__HOW TO COMPLETE THIS TASK__. Go through the entries one line at a time, and gather every line that has the word "generated".

__MATERIAL PROVIDED__.
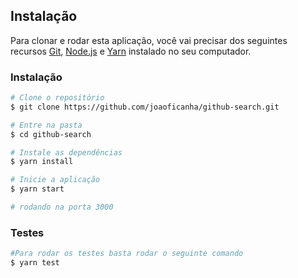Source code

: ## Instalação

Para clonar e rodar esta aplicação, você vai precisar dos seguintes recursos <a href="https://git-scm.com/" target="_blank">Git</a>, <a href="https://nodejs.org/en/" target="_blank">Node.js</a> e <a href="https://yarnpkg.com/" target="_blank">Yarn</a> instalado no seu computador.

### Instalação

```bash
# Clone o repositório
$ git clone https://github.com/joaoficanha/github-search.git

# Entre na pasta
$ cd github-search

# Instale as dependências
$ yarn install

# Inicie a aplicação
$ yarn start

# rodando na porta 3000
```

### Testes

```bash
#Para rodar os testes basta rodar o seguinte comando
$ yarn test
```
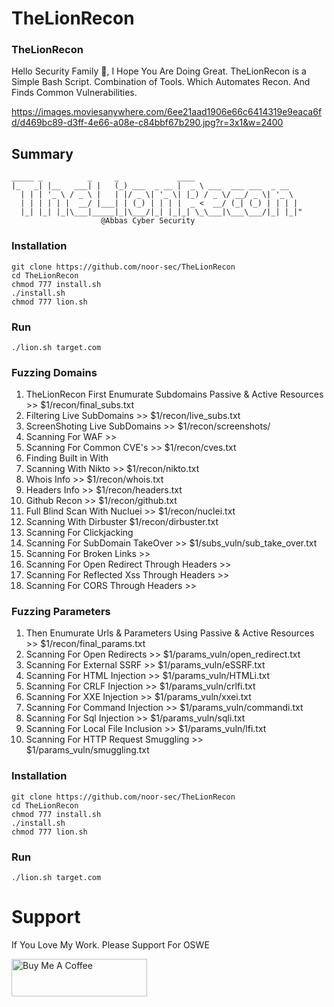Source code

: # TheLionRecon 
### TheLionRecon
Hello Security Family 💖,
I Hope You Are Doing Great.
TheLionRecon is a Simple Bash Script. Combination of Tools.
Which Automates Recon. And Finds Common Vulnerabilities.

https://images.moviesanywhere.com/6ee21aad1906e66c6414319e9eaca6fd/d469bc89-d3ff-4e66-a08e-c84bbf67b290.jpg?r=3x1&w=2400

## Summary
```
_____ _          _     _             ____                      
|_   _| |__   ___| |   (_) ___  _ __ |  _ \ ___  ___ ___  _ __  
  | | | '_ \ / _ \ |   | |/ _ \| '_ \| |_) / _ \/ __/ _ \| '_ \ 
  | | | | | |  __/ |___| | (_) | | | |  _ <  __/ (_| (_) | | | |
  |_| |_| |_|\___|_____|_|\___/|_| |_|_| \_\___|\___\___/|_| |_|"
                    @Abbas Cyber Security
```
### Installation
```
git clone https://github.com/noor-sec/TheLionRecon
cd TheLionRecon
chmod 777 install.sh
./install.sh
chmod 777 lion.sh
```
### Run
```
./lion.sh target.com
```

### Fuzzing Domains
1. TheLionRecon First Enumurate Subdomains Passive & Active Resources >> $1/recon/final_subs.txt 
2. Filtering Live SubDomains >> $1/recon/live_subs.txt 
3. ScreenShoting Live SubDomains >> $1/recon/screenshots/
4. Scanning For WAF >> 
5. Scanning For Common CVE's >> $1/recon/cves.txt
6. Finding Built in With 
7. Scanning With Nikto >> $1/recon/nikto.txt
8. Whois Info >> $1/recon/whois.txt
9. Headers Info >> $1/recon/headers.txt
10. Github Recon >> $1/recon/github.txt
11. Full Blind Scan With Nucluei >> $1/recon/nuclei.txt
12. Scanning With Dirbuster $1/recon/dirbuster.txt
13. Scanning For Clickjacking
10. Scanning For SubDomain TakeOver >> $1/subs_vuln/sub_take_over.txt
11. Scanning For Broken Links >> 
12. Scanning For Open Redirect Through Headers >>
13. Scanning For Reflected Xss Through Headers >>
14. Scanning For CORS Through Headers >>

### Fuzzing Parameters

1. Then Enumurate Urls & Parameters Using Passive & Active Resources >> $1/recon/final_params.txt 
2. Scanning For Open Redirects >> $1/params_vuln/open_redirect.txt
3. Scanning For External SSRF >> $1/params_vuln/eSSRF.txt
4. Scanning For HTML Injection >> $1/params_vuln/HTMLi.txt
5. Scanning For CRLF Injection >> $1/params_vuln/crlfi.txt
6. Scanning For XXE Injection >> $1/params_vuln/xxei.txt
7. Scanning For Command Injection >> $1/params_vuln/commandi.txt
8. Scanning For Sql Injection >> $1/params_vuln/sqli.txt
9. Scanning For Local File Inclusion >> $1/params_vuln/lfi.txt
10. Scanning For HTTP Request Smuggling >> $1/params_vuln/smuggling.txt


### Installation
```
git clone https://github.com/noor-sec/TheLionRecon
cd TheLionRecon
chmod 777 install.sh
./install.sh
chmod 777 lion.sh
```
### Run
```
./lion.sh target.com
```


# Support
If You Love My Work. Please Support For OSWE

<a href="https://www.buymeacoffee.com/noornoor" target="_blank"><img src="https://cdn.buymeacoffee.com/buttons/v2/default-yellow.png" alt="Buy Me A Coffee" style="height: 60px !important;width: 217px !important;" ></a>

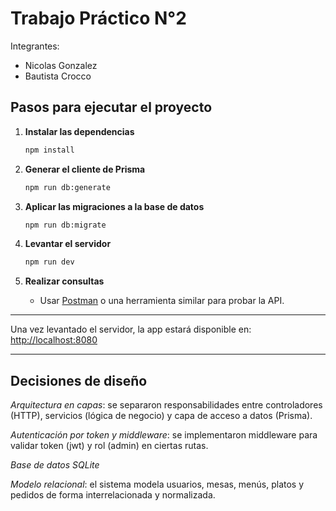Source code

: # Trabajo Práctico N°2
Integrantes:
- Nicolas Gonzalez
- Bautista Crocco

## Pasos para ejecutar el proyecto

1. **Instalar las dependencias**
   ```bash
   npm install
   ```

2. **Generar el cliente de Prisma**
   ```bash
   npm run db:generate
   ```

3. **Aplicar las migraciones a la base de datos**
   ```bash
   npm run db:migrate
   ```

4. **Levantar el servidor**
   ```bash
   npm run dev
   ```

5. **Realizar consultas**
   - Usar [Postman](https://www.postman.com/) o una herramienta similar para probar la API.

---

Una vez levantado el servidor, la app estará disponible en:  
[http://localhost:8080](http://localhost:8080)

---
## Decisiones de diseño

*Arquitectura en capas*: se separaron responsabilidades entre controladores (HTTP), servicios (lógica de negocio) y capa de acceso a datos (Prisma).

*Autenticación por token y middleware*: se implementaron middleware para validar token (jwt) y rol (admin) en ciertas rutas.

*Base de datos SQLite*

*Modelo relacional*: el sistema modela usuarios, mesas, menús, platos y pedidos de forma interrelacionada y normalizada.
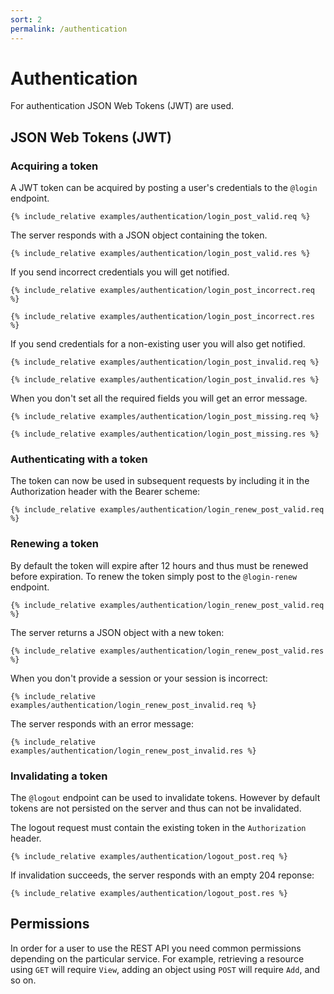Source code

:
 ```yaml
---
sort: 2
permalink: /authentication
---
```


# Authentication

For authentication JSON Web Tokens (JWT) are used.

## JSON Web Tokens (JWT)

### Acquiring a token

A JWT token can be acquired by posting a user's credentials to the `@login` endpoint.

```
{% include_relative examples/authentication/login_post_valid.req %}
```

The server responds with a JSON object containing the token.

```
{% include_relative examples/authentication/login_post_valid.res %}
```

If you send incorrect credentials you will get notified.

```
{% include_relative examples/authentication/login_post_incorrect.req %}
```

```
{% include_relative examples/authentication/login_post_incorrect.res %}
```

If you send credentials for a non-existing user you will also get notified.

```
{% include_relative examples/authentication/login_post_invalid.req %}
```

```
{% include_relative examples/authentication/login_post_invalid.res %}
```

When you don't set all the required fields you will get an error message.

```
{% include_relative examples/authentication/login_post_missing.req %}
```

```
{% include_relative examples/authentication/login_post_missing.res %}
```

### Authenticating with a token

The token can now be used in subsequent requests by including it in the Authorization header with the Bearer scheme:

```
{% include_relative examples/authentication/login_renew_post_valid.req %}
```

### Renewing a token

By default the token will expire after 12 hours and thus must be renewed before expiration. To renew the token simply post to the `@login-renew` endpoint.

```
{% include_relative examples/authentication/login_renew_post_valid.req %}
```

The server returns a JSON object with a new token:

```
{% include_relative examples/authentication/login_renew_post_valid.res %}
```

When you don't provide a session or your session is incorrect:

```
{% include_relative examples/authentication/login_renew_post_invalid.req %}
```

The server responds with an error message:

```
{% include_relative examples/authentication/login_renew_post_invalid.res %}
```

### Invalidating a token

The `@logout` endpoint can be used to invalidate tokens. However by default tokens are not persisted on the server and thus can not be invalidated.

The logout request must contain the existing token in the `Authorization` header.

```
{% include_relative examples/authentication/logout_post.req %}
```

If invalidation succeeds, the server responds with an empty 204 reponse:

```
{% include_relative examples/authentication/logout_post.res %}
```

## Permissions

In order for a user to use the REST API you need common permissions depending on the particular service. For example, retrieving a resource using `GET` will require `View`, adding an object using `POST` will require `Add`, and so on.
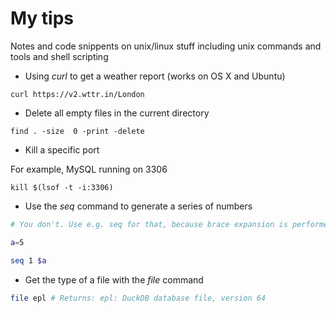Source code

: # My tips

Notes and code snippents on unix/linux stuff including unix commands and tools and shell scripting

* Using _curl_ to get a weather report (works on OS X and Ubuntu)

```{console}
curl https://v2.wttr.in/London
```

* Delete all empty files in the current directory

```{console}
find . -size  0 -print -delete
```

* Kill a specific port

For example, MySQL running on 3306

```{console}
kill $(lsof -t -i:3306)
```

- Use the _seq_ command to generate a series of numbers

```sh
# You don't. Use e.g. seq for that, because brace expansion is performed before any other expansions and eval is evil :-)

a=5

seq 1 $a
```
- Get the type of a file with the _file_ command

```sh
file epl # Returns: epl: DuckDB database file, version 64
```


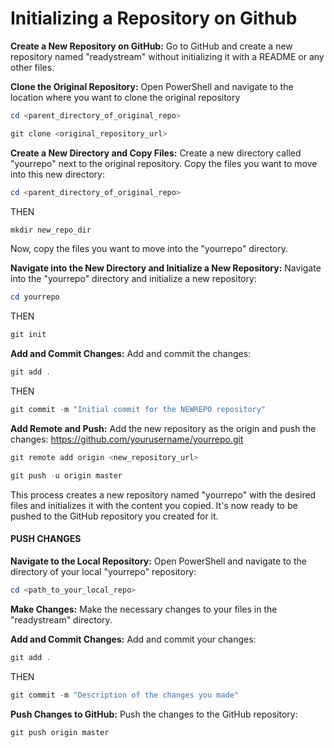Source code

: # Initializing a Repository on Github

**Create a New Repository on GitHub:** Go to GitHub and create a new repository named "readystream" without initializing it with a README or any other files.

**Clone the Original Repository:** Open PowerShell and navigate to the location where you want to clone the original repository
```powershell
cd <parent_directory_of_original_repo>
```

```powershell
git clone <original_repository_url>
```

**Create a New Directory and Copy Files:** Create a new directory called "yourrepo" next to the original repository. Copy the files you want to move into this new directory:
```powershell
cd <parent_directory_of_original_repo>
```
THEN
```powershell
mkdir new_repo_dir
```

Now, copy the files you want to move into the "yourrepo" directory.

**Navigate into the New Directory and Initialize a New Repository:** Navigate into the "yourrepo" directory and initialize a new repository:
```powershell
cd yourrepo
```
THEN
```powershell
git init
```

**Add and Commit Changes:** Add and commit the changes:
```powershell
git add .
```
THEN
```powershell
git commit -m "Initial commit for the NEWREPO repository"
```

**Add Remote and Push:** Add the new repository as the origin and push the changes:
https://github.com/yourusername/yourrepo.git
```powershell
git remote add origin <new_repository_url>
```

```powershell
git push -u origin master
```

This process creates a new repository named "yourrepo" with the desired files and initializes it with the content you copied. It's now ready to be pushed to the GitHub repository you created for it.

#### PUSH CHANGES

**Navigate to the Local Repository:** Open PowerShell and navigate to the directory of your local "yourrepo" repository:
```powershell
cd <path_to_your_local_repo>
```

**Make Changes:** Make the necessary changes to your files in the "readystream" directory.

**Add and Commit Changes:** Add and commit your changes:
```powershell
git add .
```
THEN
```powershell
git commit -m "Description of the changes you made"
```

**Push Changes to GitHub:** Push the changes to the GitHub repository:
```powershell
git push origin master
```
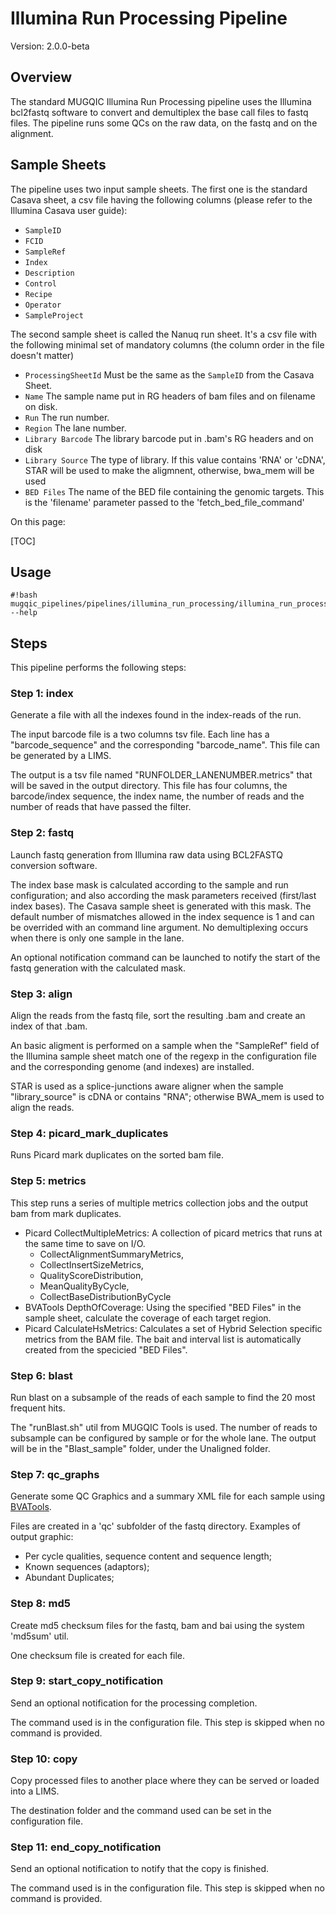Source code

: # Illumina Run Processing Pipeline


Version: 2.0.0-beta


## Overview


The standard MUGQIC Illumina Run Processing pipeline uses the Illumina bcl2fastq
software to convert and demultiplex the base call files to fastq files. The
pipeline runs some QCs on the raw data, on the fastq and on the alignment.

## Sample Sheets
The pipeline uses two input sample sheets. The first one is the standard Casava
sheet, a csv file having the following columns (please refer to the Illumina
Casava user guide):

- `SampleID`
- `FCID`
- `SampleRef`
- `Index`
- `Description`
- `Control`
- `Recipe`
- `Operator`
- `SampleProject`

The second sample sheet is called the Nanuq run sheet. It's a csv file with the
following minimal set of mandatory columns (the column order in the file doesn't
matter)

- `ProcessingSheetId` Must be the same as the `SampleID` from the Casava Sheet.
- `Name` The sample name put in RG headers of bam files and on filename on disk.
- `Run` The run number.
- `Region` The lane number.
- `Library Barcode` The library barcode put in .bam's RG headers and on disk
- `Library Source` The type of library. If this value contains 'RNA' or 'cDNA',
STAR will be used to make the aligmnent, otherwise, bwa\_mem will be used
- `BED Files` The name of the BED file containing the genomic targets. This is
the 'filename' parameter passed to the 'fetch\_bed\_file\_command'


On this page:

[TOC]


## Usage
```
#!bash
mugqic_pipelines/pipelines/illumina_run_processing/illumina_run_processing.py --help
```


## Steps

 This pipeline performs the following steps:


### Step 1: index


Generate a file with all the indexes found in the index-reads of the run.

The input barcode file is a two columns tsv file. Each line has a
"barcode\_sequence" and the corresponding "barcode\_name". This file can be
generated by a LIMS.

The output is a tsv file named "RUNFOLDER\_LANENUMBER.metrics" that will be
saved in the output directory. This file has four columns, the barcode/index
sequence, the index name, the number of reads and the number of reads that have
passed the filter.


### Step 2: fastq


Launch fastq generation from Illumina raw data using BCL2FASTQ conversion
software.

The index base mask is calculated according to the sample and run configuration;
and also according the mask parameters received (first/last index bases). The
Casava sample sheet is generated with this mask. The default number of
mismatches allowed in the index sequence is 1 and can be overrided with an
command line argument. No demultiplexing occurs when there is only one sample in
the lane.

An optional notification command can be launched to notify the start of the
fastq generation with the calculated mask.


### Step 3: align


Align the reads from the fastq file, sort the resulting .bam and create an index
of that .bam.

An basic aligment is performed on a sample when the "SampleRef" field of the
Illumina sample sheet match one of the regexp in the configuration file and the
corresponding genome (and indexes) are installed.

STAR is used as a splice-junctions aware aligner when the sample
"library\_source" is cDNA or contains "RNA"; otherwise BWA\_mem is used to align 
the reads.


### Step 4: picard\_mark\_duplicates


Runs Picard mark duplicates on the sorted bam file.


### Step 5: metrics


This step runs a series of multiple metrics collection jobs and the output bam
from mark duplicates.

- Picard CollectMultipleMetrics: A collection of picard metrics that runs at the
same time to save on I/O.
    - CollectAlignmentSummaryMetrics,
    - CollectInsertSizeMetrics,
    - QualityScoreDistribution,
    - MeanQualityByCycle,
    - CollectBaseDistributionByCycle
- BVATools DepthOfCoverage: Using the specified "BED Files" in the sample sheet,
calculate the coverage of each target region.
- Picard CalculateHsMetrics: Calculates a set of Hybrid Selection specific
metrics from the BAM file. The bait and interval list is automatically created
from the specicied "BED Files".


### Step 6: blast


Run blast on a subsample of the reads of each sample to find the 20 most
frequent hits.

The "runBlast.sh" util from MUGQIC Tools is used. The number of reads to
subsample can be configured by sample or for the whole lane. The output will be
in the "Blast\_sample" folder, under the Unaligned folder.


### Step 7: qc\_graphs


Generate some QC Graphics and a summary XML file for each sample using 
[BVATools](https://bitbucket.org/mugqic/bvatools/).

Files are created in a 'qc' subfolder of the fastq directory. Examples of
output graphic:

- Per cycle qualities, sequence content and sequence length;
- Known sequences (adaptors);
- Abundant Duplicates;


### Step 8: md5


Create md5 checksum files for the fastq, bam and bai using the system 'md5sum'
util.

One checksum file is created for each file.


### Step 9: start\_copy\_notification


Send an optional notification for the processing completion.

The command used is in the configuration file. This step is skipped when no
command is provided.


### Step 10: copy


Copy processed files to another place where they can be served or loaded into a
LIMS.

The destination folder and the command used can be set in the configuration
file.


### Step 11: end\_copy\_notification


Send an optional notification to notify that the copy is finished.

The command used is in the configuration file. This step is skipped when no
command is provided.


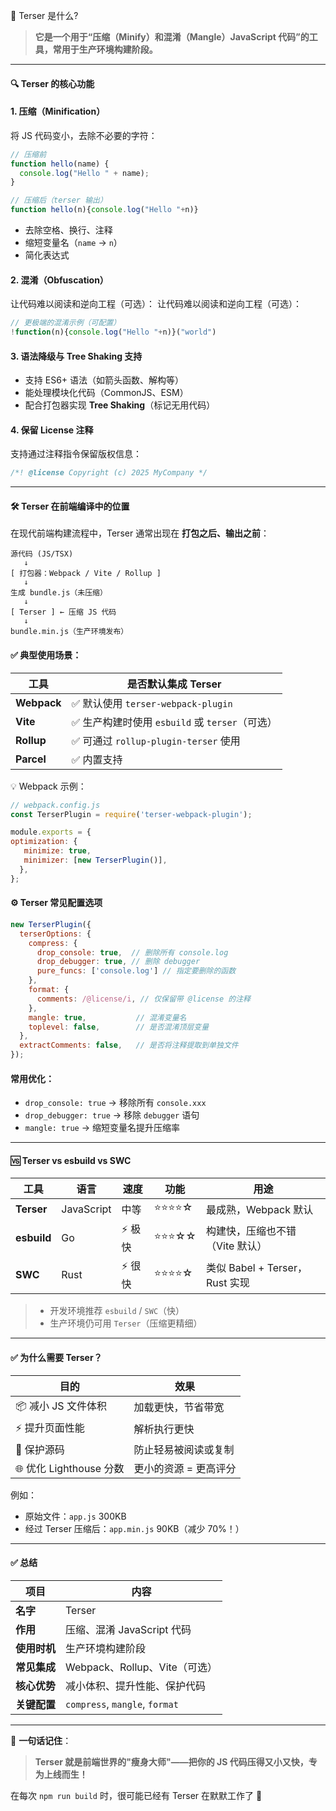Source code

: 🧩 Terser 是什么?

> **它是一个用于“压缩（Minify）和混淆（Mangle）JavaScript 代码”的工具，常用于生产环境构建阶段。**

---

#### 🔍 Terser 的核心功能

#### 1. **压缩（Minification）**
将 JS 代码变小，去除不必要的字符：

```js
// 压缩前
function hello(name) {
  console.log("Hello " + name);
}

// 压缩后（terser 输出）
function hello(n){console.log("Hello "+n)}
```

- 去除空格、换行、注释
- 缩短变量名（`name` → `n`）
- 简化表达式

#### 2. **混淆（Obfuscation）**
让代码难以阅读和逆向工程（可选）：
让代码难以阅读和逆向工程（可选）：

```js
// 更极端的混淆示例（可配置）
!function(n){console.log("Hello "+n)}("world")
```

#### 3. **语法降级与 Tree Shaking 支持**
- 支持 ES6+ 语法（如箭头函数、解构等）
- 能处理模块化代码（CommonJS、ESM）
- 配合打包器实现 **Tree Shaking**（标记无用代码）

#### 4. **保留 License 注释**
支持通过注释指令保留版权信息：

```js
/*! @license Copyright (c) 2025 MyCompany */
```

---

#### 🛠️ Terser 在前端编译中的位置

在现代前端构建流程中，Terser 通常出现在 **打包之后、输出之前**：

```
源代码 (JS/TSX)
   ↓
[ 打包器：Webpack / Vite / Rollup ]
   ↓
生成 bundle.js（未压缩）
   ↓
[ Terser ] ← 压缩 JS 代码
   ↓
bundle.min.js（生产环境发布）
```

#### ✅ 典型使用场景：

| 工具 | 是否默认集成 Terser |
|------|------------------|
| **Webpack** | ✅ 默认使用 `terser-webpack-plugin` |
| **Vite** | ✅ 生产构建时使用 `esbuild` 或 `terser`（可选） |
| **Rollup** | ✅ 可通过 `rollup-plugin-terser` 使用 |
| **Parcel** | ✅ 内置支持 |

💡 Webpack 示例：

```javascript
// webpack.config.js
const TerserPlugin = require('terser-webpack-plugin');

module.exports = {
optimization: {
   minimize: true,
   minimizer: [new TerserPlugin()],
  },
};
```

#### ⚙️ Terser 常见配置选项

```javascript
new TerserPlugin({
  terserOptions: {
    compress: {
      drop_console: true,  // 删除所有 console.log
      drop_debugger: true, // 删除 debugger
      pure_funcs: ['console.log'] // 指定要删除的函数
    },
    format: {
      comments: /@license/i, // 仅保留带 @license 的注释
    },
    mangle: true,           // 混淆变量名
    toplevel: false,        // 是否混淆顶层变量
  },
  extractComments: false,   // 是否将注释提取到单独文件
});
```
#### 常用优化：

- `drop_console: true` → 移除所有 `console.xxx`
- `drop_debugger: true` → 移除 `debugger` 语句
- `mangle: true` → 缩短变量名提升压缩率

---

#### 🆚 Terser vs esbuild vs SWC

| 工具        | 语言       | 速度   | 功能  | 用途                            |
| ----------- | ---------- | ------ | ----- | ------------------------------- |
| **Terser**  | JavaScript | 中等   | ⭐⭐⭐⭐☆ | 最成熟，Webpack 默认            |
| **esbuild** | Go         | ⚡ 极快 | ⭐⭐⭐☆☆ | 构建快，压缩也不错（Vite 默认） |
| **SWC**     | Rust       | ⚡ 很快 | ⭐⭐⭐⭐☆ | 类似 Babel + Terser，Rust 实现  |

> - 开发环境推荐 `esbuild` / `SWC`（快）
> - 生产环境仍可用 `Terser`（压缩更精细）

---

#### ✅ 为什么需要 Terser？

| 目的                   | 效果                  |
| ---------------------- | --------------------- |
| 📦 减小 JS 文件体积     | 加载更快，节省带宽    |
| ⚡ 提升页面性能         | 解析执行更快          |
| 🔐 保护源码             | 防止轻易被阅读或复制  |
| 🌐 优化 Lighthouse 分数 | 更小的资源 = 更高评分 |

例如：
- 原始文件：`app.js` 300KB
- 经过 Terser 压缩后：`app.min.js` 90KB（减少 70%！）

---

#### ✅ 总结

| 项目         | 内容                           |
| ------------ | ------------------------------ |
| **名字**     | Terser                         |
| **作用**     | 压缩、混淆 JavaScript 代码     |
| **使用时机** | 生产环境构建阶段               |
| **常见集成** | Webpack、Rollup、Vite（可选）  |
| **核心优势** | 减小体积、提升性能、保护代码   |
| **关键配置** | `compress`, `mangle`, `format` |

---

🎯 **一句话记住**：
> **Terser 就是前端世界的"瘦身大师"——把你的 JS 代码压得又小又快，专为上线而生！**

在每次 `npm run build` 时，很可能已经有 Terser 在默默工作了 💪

__RESULT OF THE EXERCISE__.
generated by a LIMS.
Casava sample sheet is generated with this mask. The default number of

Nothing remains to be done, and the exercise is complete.